He was laying on the grass when she came back, staring at the leaves overhead rustling loose from their branches, sunlight dripping through. It was windy and suddenly she was there, summoned between blinks, her head and hair a dark silhouette.  

“I’m back,” she said, walking past him through the front door and into the house, leaving him to the crisp autumn, the sweep of yellow and orange that erupted from the front lawn, the hedge that hid the bumpy road to the sea. He watched the leaves, the parched dry shapes clinging, heart pounding a rhythm in his chest. Then he got up and went after her, in an effort to check his head. 

She was in the kitchen, going through the fridge, popping beer cans and tasting a sip from each, seven cans lined up already on the white linoleum countertop. She was in jeans and a metal t-shirt he’d remembered her wearing, band name splatted in a red arc around a mad dragon eating an exploding missile. 

“I fucking hate beer,” she complained, wincing in response to a sip of Pork Slap. 

He found himself speaking without thinking. “Well if I’d known you were coming.”  

She snorted a laugh, beer foaming from her nose. “Shit. Oh, that’s funny. You’re handling this well.” 

He looked at her, the same pale oval of a face, honey blonde hair, thick and catching the stray light behind it in a halo, individual strands wigged out like lightning bolts. Beautiful hair. 

He liked to smell it with his face in the hollow of her neck, feeling her pulse in his eyes. 

“I’m very confused,” he managed to stammer.           

“I’m making my rounds.” 

“You’re dead.” 

“Sure am.” 

He pulled out a wooden high-stool and sat at the linoleum island, watching her unbelievable shape. She was how he'd last seen her, the size and shape and color she was when she’d descended the subway escalator in Cambridge, leaving him alone on the surface where it had ended. 

He squinted and rubbed his eyes. “This is insane. This isn’t a real thing.” The sunlight in the room intensified, a liquid gold that slanted through the windows as the day marched towards dusk. 

“Yeah well, I don’t love it either.” She shrugged and leaned on her elbows opposite him. He hadn’t remembered her face, had been approximating it in a memory blur, the tan skin, pale lips, a sternness that fought the relaxed way her hair fell, the softness in her face, beautiful in a way you realized later, the round politician’s jaw. 

“You’ve been gone for seven years.” 

“Seven years eight months twelve days four hours and six minutes. Seven now.” 

“Holy shit.” 

“Look, if you can’t deal with this we’re going to have a bad time.” 

“Are you haunting me? Did I do something?” 

“I’m hooking up with you,” she said while investigating a nail, like it was a fact, the next day’s weather. He felt his blood rush downwards, making him hard.
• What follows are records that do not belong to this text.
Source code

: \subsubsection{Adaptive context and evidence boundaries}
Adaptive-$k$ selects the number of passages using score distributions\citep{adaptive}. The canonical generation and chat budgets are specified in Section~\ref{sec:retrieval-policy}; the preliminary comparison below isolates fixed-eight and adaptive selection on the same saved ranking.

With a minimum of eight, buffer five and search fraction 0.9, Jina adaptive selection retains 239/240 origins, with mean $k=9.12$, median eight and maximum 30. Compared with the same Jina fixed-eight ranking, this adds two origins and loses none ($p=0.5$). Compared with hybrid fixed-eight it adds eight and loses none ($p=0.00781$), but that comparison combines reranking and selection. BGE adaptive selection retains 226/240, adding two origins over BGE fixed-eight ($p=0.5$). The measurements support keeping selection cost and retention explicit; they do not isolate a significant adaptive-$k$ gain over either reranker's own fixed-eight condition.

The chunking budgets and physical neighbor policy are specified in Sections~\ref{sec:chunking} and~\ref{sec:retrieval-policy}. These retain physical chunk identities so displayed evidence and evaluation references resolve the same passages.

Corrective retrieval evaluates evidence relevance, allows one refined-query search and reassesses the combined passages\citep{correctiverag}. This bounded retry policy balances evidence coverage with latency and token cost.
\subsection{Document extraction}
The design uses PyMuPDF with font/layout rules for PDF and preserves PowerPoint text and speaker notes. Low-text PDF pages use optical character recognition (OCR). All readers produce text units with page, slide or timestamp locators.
He’d thought about this for years, sleeping with her again, fucking her in a power sort of way. This was before she’d died horribly, after which he’d thought about it much less until not at all. It hadn’t hit him until then, that she’d had a story he wasn’t a part of. Then he was horrified, that what happened could happen, that it happened to her. 
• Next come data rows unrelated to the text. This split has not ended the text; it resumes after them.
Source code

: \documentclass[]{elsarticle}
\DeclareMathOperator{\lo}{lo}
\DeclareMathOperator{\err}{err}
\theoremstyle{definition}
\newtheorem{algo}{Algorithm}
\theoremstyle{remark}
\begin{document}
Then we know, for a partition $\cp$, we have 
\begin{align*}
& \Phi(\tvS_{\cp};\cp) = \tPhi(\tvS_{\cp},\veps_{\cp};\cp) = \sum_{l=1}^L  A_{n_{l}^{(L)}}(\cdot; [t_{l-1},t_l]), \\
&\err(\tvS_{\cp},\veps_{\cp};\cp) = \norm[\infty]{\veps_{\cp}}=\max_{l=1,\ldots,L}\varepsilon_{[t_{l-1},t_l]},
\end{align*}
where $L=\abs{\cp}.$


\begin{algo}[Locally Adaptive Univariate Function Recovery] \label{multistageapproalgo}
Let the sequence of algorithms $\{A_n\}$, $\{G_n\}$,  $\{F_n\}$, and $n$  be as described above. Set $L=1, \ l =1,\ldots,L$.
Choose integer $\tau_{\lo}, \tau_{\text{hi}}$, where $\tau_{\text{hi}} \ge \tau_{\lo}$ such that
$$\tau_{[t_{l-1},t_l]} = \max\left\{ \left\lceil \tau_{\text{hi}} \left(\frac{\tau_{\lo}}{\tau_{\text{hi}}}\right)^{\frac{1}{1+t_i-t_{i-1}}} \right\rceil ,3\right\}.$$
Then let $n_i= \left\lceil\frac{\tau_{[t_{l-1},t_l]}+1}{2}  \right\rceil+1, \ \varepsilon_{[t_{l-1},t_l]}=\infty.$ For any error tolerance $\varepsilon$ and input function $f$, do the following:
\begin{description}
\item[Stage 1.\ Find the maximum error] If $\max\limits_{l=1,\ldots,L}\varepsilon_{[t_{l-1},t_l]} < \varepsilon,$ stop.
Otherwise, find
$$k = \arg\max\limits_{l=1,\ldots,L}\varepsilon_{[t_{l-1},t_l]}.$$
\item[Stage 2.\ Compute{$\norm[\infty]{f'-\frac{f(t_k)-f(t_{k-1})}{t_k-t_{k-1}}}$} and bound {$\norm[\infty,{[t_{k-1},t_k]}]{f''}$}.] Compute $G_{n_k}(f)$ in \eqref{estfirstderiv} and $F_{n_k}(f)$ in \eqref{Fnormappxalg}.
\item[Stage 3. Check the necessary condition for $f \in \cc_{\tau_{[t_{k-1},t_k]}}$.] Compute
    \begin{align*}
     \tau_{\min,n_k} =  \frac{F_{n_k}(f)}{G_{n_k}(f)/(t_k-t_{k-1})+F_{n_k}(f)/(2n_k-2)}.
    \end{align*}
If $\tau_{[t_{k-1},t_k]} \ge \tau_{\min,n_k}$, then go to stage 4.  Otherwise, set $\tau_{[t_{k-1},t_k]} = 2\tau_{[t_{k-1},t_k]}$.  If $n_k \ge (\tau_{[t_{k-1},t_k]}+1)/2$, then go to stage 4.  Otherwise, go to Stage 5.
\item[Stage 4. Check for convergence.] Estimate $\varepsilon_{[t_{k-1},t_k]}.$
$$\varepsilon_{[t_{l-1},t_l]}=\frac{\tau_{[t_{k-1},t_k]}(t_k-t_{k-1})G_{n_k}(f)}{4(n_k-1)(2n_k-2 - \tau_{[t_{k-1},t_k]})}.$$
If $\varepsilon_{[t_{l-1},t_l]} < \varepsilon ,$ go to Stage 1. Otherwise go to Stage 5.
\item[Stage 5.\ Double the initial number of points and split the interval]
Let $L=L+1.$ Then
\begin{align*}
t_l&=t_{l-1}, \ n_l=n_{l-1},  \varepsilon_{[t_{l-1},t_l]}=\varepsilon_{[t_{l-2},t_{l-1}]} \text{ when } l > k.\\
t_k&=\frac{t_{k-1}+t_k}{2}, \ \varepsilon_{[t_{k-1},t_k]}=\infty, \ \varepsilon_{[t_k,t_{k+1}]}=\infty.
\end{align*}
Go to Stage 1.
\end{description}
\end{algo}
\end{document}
“Because I’m here. You don’t want to?” 

“I’m married.” She seemed hurt, which made him feel good, for a moment, then bad because whatever was happening was too much, that his obsession with her hadn’t died but only been dormant and waiting to manifest. 

“That’s nice. Is she nice?” 

“She’s nice.” He thought of his wife, the curl of their child in her belly, the puzzle fit of their sleeping bodies. And he saw that the girl in front of him was sad and bored, that she was turning a soft translucent.  

“Good,” the ghost of her whispered, “It’s good to be nice.” 

He thought about saying her name, then she was gone. He stood in near silence, the soft wind and the occasional chirp of birds playing across the amber light. The beers were still there, seven cans of different colored chromes, sparkling in the waning day. And he stood there until all the colors looked the same in the dark. 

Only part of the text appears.